▶ **REQUIRED WORK**: In how many lines of the listing below does "Android" appear? Give only the figure.

▶ **LISTED ENTRIES**:
=== Section Start ===

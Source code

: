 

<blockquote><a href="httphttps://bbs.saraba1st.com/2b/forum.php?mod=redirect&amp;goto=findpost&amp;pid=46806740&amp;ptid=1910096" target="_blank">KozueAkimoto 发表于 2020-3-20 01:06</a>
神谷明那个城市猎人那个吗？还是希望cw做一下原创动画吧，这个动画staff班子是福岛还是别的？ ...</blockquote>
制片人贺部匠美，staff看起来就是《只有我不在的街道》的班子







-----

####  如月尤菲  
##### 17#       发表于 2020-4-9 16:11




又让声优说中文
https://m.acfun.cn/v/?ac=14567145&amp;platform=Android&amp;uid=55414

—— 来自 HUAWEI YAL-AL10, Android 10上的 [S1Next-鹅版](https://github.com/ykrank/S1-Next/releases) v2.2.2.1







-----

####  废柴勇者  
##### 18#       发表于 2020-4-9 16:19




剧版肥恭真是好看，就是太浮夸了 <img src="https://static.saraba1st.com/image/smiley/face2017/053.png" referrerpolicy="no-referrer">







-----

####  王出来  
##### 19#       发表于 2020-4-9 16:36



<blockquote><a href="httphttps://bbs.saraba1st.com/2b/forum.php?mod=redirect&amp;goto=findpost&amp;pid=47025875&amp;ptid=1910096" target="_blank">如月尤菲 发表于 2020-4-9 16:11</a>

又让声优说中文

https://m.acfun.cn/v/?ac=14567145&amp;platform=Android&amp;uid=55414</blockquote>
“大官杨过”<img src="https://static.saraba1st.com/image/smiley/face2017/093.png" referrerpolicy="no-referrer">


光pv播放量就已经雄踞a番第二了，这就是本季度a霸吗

=== Section End ===

▶ **PROBLEM SOLUTION**: 3